Singapore doesn’t have much in the way of land and natural resources, says Yap Kheng Guan, Director of the Public Utilities Board’s (PUB) 3P Network for strategic communications and community relations. The nation has a population of about 4.8 million, and they have a big challenge in making sure there’s enough water for everybody.

The Water For All program identifies four key sources of water for Singapore, sometimes referred to in the PUB’s aggressive literature as the “Four National Taps”: water from local catchment areas, imported water, desalinated water and reclaimed or recycled water, called NEWater.

“What we have is what we call a ‘holistic’ water-management system. It starts with a look at all aspects of the water cycle and integrates it in a way that we optimize every drop of water that comes our way. Whether it’s rainwater or water after consumption, every drop of water is, as much as we can, honored and utilized.

To preserve rainwater, the agency has gone into areas that would not have been considered for water-catchment by conventional engineers. For example, they’ve looked at wastewater that would otherwise be thrown out to the sea.
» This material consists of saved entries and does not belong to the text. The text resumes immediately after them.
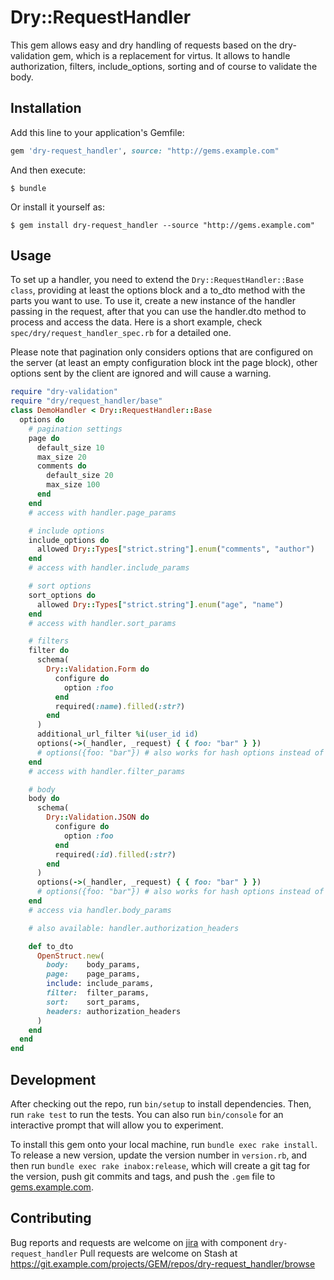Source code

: # Dry::RequestHandler

This gem allows easy and dry handling of requests based on the dry-validation gem, which is a replacement for virtus. It allows to handle authorization, filters, include_options, sorting and of course to validate the body.

## Installation

Add this line to your application's Gemfile:

```ruby
gem 'dry-request_handler', source: "http://gems.example.com"
```

And then execute:

    $ bundle

Or install it yourself as:

    $ gem install dry-request_handler --source "http://gems.example.com"

## Usage

To set up a handler, you need to extend the `Dry::RequestHandler::Base class`, providing at least the options block and a to_dto method with the parts you want to use.
To use it, create a new instance of the handler passing in the request, after that you can use the handler.dto method to process and access the data.
Here is a short example, check `spec/dry/request_handler_spec.rb` for a detailed one.

Please note that pagination only considers options that are configured on the server (at least an empty configuration block int the page block), other options sent by the client are ignored and will cause a warning.

```ruby
require "dry-validation"
require "dry/request_handler/base"
class DemoHandler < Dry::RequestHandler::Base
  options do
    # pagination settings
    page do
      default_size 10
      max_size 20
      comments do
        default_size 20
        max_size 100
      end
    end
    # access with handler.page_params

    # include options
    include_options do
      allowed Dry::Types["strict.string"].enum("comments", "author")
    end
    # access with handler.include_params

    # sort options
    sort_options do
      allowed Dry::Types["strict.string"].enum("age", "name")
    end
    # access with handler.sort_params

    # filters
    filter do
      schema(
        Dry::Validation.Form do
          configure do
            option :foo
          end
          required(:name).filled(:str?)
        end
      )
      additional_url_filter %i(user_id id)
      options(->(_handler, _request) { { foo: "bar" } })
      # options({foo: "bar"}) # also works for hash options instead of procs
    end
    # access with handler.filter_params

    # body
    body do
      schema(
        Dry::Validation.JSON do
          configure do
            option :foo
          end
          required(:id).filled(:str?)
        end
      )
      options(->(_handler, _request) { { foo: "bar" } })
      # options({foo: "bar"}) # also works for hash options instead of procs
    end
    # access via handler.body_params

    # also available: handler.authorization_headers

    def to_dto
      OpenStruct.new(
        body:    body_params,
        page:    page_params,
        include: include_params,
        filter:  filter_params,
        sort:    sort_params,
        headers: authorization_headers
      )
    end
  end
end
```

## Development

After checking out the repo, run `bin/setup` to install dependencies. Then, run `rake test` to run the tests. You can also run `bin/console` for an interactive prompt that will allow you to experiment.

To install this gem onto your local machine, run `bundle exec rake install`. To release a new version, update the version number in `version.rb`, and then run `bundle exec rake inabox:release`, which will create a git tag for the version, push git commits and tags, and push the `.gem` file to [gems.example.com](http://gems.example.com).

## Contributing

Bug reports and requests are welcome on [jira](https://issues.example.com/projects/RBGEM/issues) with component `dry-request_handler`
Pull requests are welcome on Stash at https://git.example.com/projects/GEM/repos/dry-request_handler/browse

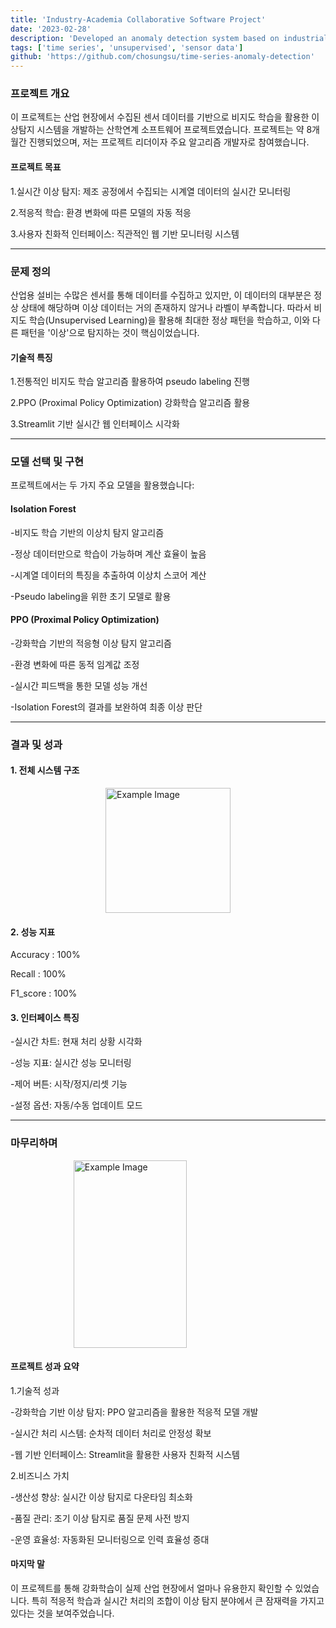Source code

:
 ```yaml
---
title: 'Industry-Academia Collaborative Software Project'
date: '2023-02-28'
description: 'Developed an anomaly detection system based on industrial sensor data'
tags: ['time series', 'unsupervised', 'sensor data']
github: 'https://github.com/chosungsu/time-series-anomaly-detection'
---
```


### 프로젝트 개요
이 프로젝트는 산업 현장에서 수집된 센서 데이터를 기반으로 비지도 학습을 활용한 이상탐지 시스템을 개발하는 산학연계 소프트웨어 프로젝트였습니다. 프로젝트는 약 8개월간 진행되었으며, 저는 프로젝트 리더이자 주요 알고리즘 개발자로 참여했습니다.

#### 프로젝트 목표
1.실시간 이상 탐지: 제조 공정에서 수집되는 시계열 데이터의 실시간 모니터링

2.적응적 학습: 환경 변화에 따른 모델의 자동 적응

3.사용자 친화적 인터페이스: 직관적인 웹 기반 모니터링 시스템

---

### 문제 정의
산업용 설비는 수많은 센서를 통해 데이터를 수집하고 있지만, 이 데이터의 대부분은 정상 상태에 해당하며 이상 데이터는 거의 존재하지 않거나 라벨이 부족합니다. 따라서 비지도 학습(Unsupervised Learning)을 활용해 최대한 정상 패턴을 학습하고, 이와 다른 패턴을 '이상'으로 탐지하는 것이 핵심이었습니다.

#### 기술적 특징
1.전통적인 비지도 학습 알고리즘 활용하여 pseudo labeling 진행

2.PPO (Proximal Policy Optimization) 강화학습 알고리즘 활용

3.Streamlit 기반 실시간 웹 인터페이스 시각화

---

### 모델 선택 및 구현
프로젝트에서는 두 가지 주요 모델을 활용했습니다:

#### Isolation Forest

-비지도 학습 기반의 이상치 탐지 알고리즘

-정상 데이터만으로 학습이 가능하며 계산 효율이 높음

-시계열 데이터의 특징을 추출하여 이상치 스코어 계산

-Pseudo labeling을 위한 초기 모델로 활용

#### PPO (Proximal Policy Optimization)

-강화학습 기반의 적응형 이상 탐지 알고리즘

-환경 변화에 따른 동적 임계값 조정

-실시간 피드백을 통한 모델 성능 개선

-Isolation Forest의 결과를 보완하여 최종 이상 판단

---

### 결과 및 성과

#### 1. 전체 시스템 구조

<img src="https://velog.velcdn.com/images/devjo/post/77edf257-b927-4104-90e4-4a56907fe9cf/image.png" alt="Example Image" style="display: block; margin: 0 auto; height:200;" />

#### 2. 성능 지표

Accuracy : 100%

Recall : 100%

F1_score : 100%

#### 3. 인터페이스 특징

-실시간 차트: 현재 처리 상황 시각화

-성능 지표: 실시간 성능 모니터링

-제어 버튼: 시작/정지/리셋 기능

-설정 옵션: 자동/수동 업데이트 모드

---

### 마무리하며

<img src="https://velog.velcdn.com/images/devjo/post/52407ba7-f7c2-4575-96fe-92f52e7f5fa0/image.png" alt="Example Image" style="display: block; margin: 0 auto; width:60%; height:300;" />

#### 프로젝트 성과 요약

1.기술적 성과

-강화학습 기반 이상 탐지: PPO 알고리즘을 활용한 적응적 모델 개발

-실시간 처리 시스템: 순차적 데이터 처리로 안정성 확보

-웹 기반 인터페이스: Streamlit을 활용한 사용자 친화적 시스템

2.비즈니스 가치

-생산성 향상: 실시간 이상 탐지로 다운타임 최소화

-품질 관리: 조기 이상 탐지로 품질 문제 사전 방지

-운영 효율성: 자동화된 모니터링으로 인력 효율성 증대

#### 마지막 말

이 프로젝트를 통해 강화학습이 실제 산업 현장에서 얼마나 유용한지 확인할 수 있었습니다. 특히 적응적 학습과 실시간 처리의 조합이 이상 탐지 분야에서 큰 잠재력을 가지고 있다는 것을 보여주었습니다.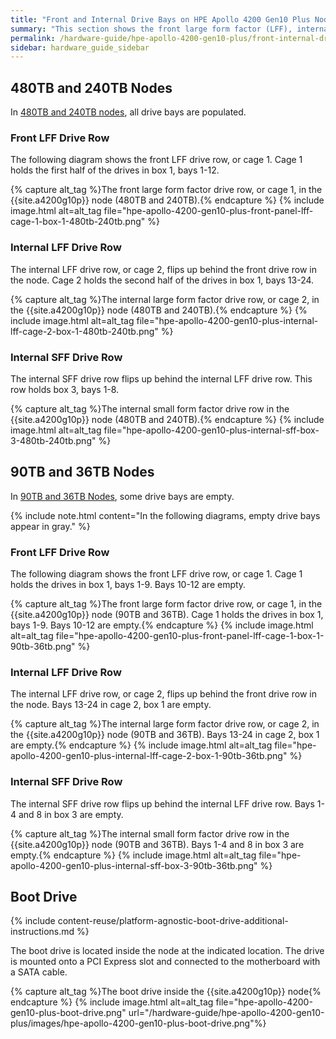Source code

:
```yaml
---
title: "Front and Internal Drive Bays on HPE Apollo 4200 Gen10 Plus Nodes"
summary: "This section shows the front large form factor (LFF), internal LFF, and internal small form factor (SFF) drive bays in HPE Apollo 4200 Gen10 Plus nodes."
permalink: /hardware-guide/hpe-apollo-4200-gen10-plus/front-internal-drives.html
sidebar: hardware_guide_sidebar
---
```


## 480TB and 240TB Nodes
In [480TB and 240TB nodes](technical-specifications.html), all drive bays are populated.

### Front LFF Drive Row
The following diagram shows the front LFF drive row, or cage 1. Cage 1 holds the first half of the drives in box 1, bays 1-12.

{% capture alt_tag %}The front large form factor drive row, or cage 1, in the {{site.a4200g10p}} node (480TB and 240TB).{% endcapture %}
{% include image.html alt=alt_tag file="hpe-apollo-4200-gen10-plus-front-panel-lff-cage-1-box-1-480tb-240tb.png" %}

### Internal LFF Drive Row
The internal LFF drive row, or cage 2, flips up behind the front drive row in the node. Cage 2 holds the second half of the drives in box 1, bays 13-24.

{% capture alt_tag %}The internal large form factor drive row, or cage 2, in the {{site.a4200g10p}} node (480TB and 240TB).{% endcapture %}
{% include image.html alt=alt_tag file="hpe-apollo-4200-gen10-plus-internal-lff-cage-2-box-1-480tb-240tb.png" %}

### Internal SFF Drive Row
The internal SFF drive row flips up behind the internal LFF drive row. This row holds box 3, bays 1-8.

{% capture alt_tag %}The internal small form factor drive row in the {{site.a4200g10p}} node (480TB and 240TB).{% endcapture %}
{% include image.html alt=alt_tag file="hpe-apollo-4200-gen10-plus-internal-sff-box-3-480tb-240tb.png" %}


## 90TB and 36TB Nodes
In [90TB and 36TB Nodes](technical-specifications.html), some drive bays are empty.

{% include note.html content="In the following diagrams, empty drive bays appear in gray." %}

### Front LFF Drive Row
The following diagram shows the front LFF drive row, or cage 1. Cage 1 holds the drives in box 1, bays 1-9. Bays 10-12 are empty.

{% capture alt_tag %}The front large form factor drive row, or cage 1, in the {{site.a4200g10p}} node (90TB and 36TB). Cage 1 holds the drives in box 1, bays 1-9. Bays 10-12 are empty.{% endcapture %}
{% include image.html alt=alt_tag file="hpe-apollo-4200-gen10-plus-front-panel-lff-cage-1-box-1-90tb-36tb.png" %}

### Internal LFF Drive Row
The internal LFF drive row, or cage 2, flips up behind the front drive row in the node. Bays 13-24 in cage 2, box 1 are empty.

{% capture alt_tag %}The internal large form factor drive row, or cage 2, in the {{site.a4200g10p}} node (90TB and 36TB). Bays 13-24 in cage 2, box 1 are empty.{% endcapture %}
{% include image.html alt=alt_tag file="hpe-apollo-4200-gen10-plus-internal-lff-cage-2-box-1-90tb-36tb.png" %}

### Internal SFF Drive Row
The internal SFF drive row flips up behind the internal LFF drive row. Bays 1-4 and 8 in box 3 are empty.

{% capture alt_tag %}The internal small form factor drive row in the {{site.a4200g10p}} node (90TB and 36TB). Bays 1-4 and 8 in box 3 are empty.{% endcapture %}
{% include image.html alt=alt_tag file="hpe-apollo-4200-gen10-plus-internal-sff-box-3-90tb-36tb.png" %}


## Boot Drive
{% include content-reuse/platform-agnostic-boot-drive-additional-instructions.md %}

The boot drive is located inside the node at the indicated location. The drive is mounted onto a PCI Express slot and connected to the motherboard with a SATA cable.

{% capture alt_tag %}The boot drive inside the {{site.a4200g10p}} node{% endcapture %}
{% include image.html alt=alt_tag file="hpe-apollo-4200-gen10-plus-boot-drive.png" url="/hardware-guide/hpe-apollo-4200-gen10-plus/images/hpe-apollo-4200-gen10-plus-boot-drive.png"%}
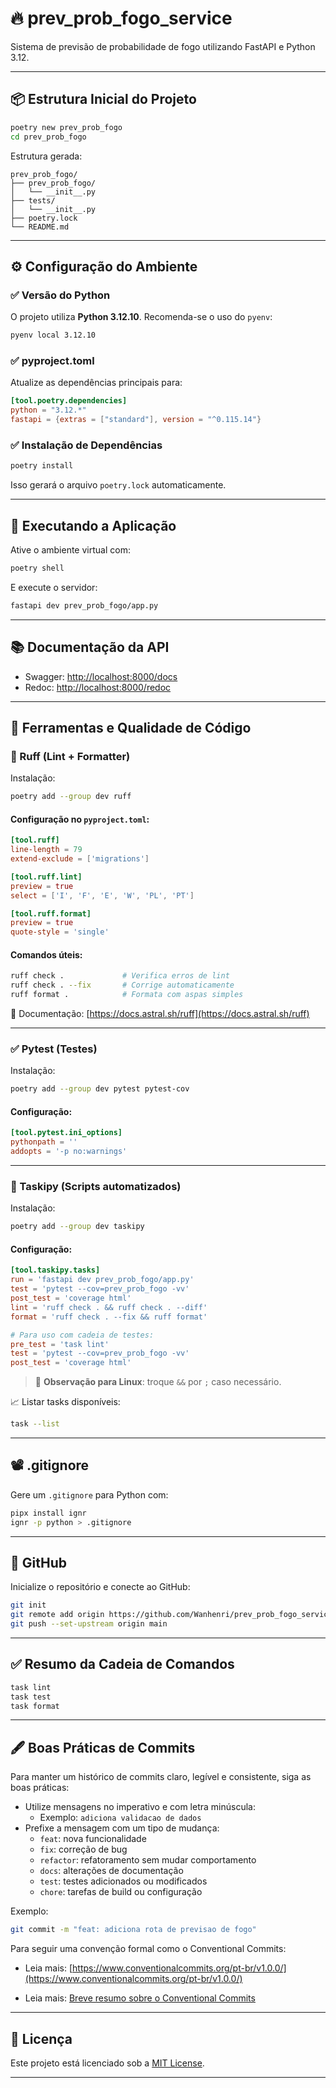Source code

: # 🔥 prev\_prob\_fogo\_service

Sistema de previsão de probabilidade de fogo utilizando FastAPI e Python 3.12.

---

## 📦 Estrutura Inicial do Projeto

```bash
poetry new prev_prob_fogo
cd prev_prob_fogo
```

Estrutura gerada:

```
prev_prob_fogo/
├── prev_prob_fogo/
│   └── __init__.py
├── tests/
│   └── __init__.py
├── poetry.lock
└── README.md
```

---

## ⚙️ Configuração do Ambiente

### ✅ Versão do Python

O projeto utiliza **Python 3.12.10**. Recomenda-se o uso do `pyenv`:

```bash
pyenv local 3.12.10
```

### ✅ pyproject.toml

Atualize as dependências principais para:

```toml
[tool.poetry.dependencies]
python = "3.12.*"
fastapi = {extras = ["standard"], version = "^0.115.14"}
```

### ✅ Instalação de Dependências

```bash
poetry install
```

Isso gerará o arquivo `poetry.lock` automaticamente.

---

## 🚀 Executando a Aplicação

Ative o ambiente virtual com:

```bash
poetry shell
```

E execute o servidor:

```bash
fastapi dev prev_prob_fogo/app.py
```

---

## 📚 Documentação da API

* Swagger: [http://localhost:8000/docs](http://localhost:8000/docs)
* Redoc: [http://localhost:8000/redoc](http://localhost:8000/redoc)

---

## 🧠 Ferramentas e Qualidade de Código

### 🧹 Ruff (Lint + Formatter)

Instalação:

```bash
poetry add --group dev ruff
```

#### Configuração no `pyproject.toml`:

```toml
[tool.ruff]
line-length = 79
extend-exclude = ['migrations']

[tool.ruff.lint]
preview = true
select = ['I', 'F', 'E', 'W', 'PL', 'PT']

[tool.ruff.format]
preview = true
quote-style = 'single'
```

#### Comandos úteis:

```bash
ruff check .             # Verifica erros de lint
ruff check . --fix       # Corrige automaticamente
ruff format .            # Formata com aspas simples
```

📄 Documentação: [https://docs.astral.sh/ruff](https://docs.astral.sh/ruff)

---

### ✅ Pytest (Testes)

Instalação:

```bash
poetry add --group dev pytest pytest-cov
```

#### Configuração:

```toml
[tool.pytest.ini_options]
pythonpath = ''
addopts = '-p no:warnings'
```

---

### 🧪 Taskipy (Scripts automatizados)

Instalação:

```bash
poetry add --group dev taskipy
```

#### Configuração:

```toml
[tool.taskipy.tasks]
run = 'fastapi dev prev_prob_fogo/app.py'
test = 'pytest --cov=prev_prob_fogo -vv'
post_test = 'coverage html'
lint = 'ruff check . && ruff check . --diff'
format = 'ruff check . --fix && ruff format'

# Para uso com cadeia de testes:
pre_test = 'task lint'
test = 'pytest --cov=prev_prob_fogo -vv'
post_test = 'coverage html'
```

> 🔁 **Observação para Linux**: troque `&&` por `;` caso necessário.

📈 Listar tasks disponíveis:

```bash
task --list
```

---

## 📽️ .gitignore

Gere um `.gitignore` para Python com:

```bash
pipx install ignr
ignr -p python > .gitignore
```

---

## 🔗 GitHub

Inicialize o repositório e conecte ao GitHub:

```bash
git init
git remote add origin https://github.com/Wanhenri/prev_prob_fogo_service.git
git push --set-upstream origin main
```

---

## ✅ Resumo da Cadeia de Comandos

```bash
task lint
task test
task format
```
---

## 🖋️ Boas Práticas de Commits

Para manter um histórico de commits claro, legível e consistente, siga as boas práticas:

- Utilize mensagens no imperativo e com letra minúscula:
  - Exemplo: `adiciona validacao de dados`
- Prefixe a mensagem com um tipo de mudança:
  - `feat`: nova funcionalidade
  - `fix`: correção de bug
  - `refactor`: refatoramento sem mudar comportamento
  - `docs`: alterações de documentação
  - `test`: testes adicionados ou modificados
  - `chore`: tarefas de build ou configuração

Exemplo:

```bash
git commit -m "feat: adiciona rota de previsao de fogo"
```

Para seguir uma convenção formal como o Conventional Commits:

- Leia mais: [https://www.conventionalcommits.org/pt-br/v1.0.0/](https://www.conventionalcommits.org/pt-br/v1.0.0/)

- Leia mais: [Breve resumo sobre o Conventional Commits](https://gist.github.com/ya-kimura/7a50a25f98f3627345e84e7a0cb110b5)

---

## 📄 Licença

Este projeto está licenciado sob a [MIT License](LICENSE).

---
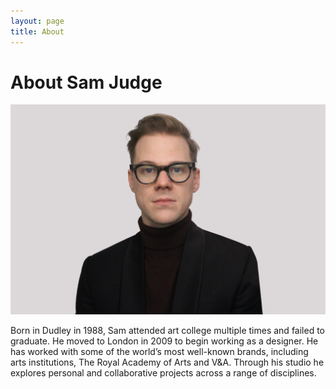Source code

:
 ```yaml
---
layout: page
title: About
---
```


# About Sam&nbsp;Judge

![Headshot of Sam Judge](/assets/images/headshot.png)

Born in Dudley in 1988, Sam attended art college multiple times and failed to graduate. He moved to London in 2009 to begin working as a designer. He has worked with some of the world’s most well-known brands, including arts institutions, The Royal Academy of&nbsp;Arts and V&A. Through his studio he explores personal and collaborative projects across a range of disciplines.
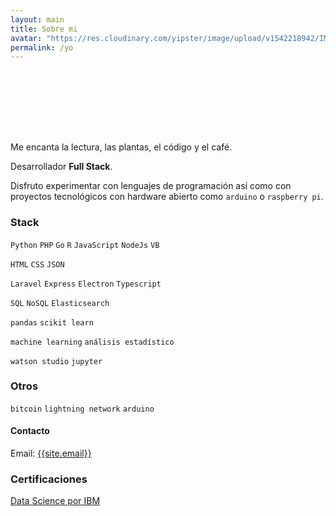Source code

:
 ```yaml
---
layout: main
title: Sobre mi
avatar: "https://res.cloudinary.com/yipster/image/upload/v1542218942/IMG_20181031_094609_863_ybjpx1.jpg"
permalink: /yo
---
```


<div style="background:url({{page.avatar}}); background-size:100px; width:100px; height:100px;border-radius:50px;"></div>

Me encanta la lectura, las plantas, el código y el café.

Desarrollador __Full Stack__.

Disfruto experimentar con lenguajes de programación así como con proyectos tecnológicos con  hardware abierto como `arduino` o `raspberry pi`. 

### Stack

`Python` `PHP` `Go` `R` `JavaScript` `NodeJs` `VB`

`HTML` `CSS` `JSON`

`Laravel` `Express` `Electron` `Typescript`

`SQL` `NoSQL` `Elasticsearch`

`pandas` `scikit learn`

`machine learning` `análisis estadístico`

`watson studio` `jupyter`

### Otros

`bitcoin` `lightning network` `arduino` 

<h4 id="contact">Contacto</h4>

<p>Email: <a href="mailto:{{site.email}}">{{site.email}}</a></p>

### Certificaciones

[Data Science por IBM](https://www.youracclaim.com/users/victoriano-garza/badges)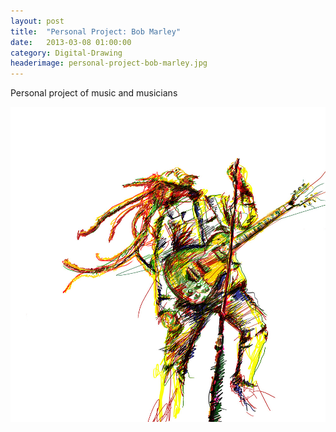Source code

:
 ```yaml
---
layout: post
title:  "Personal Project: Bob Marley"
date:   2013-03-08 01:00:00
category: Digital-Drawing
headerimage: personal-project-bob-marley.jpg
---
```


Personal project of music and musicians

<img src="/assets/personal-project-bob-marley.jpg" />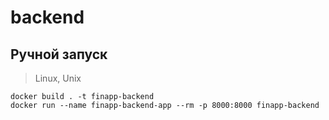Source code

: # backend

## Ручной запуск

> Linux, Unix

```
docker build . -t finapp-backend
docker run --name finapp-backend-app --rm -p 8000:8000 finapp-backend
```

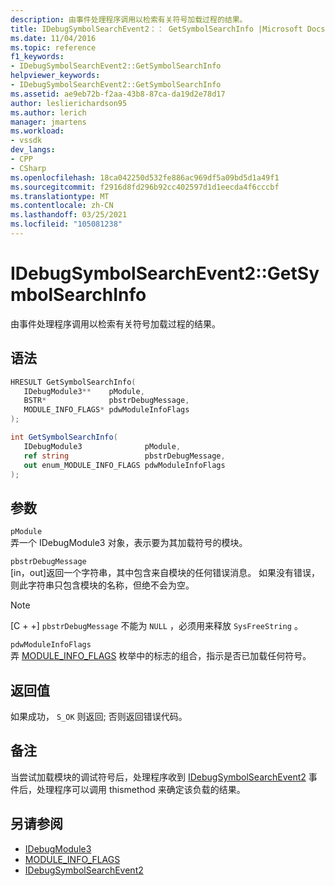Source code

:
 ```yaml
---
description: 由事件处理程序调用以检索有关符号加载过程的结果。
title: IDebugSymbolSearchEvent2：： GetSymbolSearchInfo |Microsoft Docs
ms.date: 11/04/2016
ms.topic: reference
f1_keywords:
- IDebugSymbolSearchEvent2::GetSymbolSearchInfo
helpviewer_keywords:
- IDebugSymbolSearchEvent2::GetSymbolSearchInfo
ms.assetid: ae9eb72b-f2aa-43b8-87ca-da19d2e78d17
author: leslierichardson95
ms.author: lerich
manager: jmartens
ms.workload:
- vssdk
dev_langs:
- CPP
- CSharp
ms.openlocfilehash: 18ca042250d532fe886ac969df5a09bd5d1a49f1
ms.sourcegitcommit: f2916d8fd296b92cc402597d1d1eecda4f6cccbf
ms.translationtype: MT
ms.contentlocale: zh-CN
ms.lasthandoff: 03/25/2021
ms.locfileid: "105081238"
---
```

# <a name="idebugsymbolsearchevent2getsymbolsearchinfo"></a>IDebugSymbolSearchEvent2::GetSymbolSearchInfo
由事件处理程序调用以检索有关符号加载过程的结果。

## <a name="syntax"></a>语法

```cpp
HRESULT GetSymbolSearchInfo(
   IDebugModule3**    pModule,
   BSTR*              pbstrDebugMessage,
   MODULE_INFO_FLAGS* pdwModuleInfoFlags
);
```

```csharp
int GetSymbolSearchInfo(
   IDebugModule3              pModule,
   ref string                 pbstrDebugMessage,
   out enum_MODULE_INFO_FLAGS pdwModuleInfoFlags
);
```

## <a name="parameters"></a>参数
`pModule`\
弄一个 IDebugModule3 对象，表示要为其加载符号的模块。

`pbstrDebugMessage`\
[in，out]返回一个字符串，其中包含来自模块的任何错误消息。 如果没有错误，则此字符串只包含模块的名称，但绝不会为空。

> [!NOTE]
> [C + +] `pbstrDebugMessage` 不能为 `NULL` ，必须用来释放 `SysFreeString` 。

`pdwModuleInfoFlags`\
弄 [MODULE_INFO_FLAGS](../../../extensibility/debugger/reference/module-info-flags.md) 枚举中的标志的组合，指示是否已加载任何符号。

## <a name="return-value"></a>返回值
 如果成功， `S_OK` 则返回; 否则返回错误代码。

## <a name="remarks"></a>备注
 当尝试加载模块的调试符号后，处理程序收到 [IDebugSymbolSearchEvent2](../../../extensibility/debugger/reference/idebugsymbolsearchevent2.md) 事件后，处理程序可以调用 thismethod 来确定该负载的结果。

## <a name="see-also"></a>另请参阅
- [IDebugModule3](../../../extensibility/debugger/reference/idebugmodule3.md)
- [MODULE_INFO_FLAGS](../../../extensibility/debugger/reference/module-info-flags.md)
- [IDebugSymbolSearchEvent2](../../../extensibility/debugger/reference/idebugsymbolsearchevent2.md)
After collection, it’s purifed and then becomes another source of water.

“This design started off as a very practical thing: looking for enough water for a population that is growing,” Yap says. “But we’re also beginning now to realize the system has allowed us to go beyond function, beyond the practical side.”

“We’re very proud of the Marina Barrage. It’s a reservoir, but it’s proving itself a fantastic place for a family to go and enjoy themselves. It’s designed to support community events, chances to learn about environmental sustainability. You can just go and enjoy the scenery, absorb the ambiance.  It adds a lot to the quality of community life in Singapore.”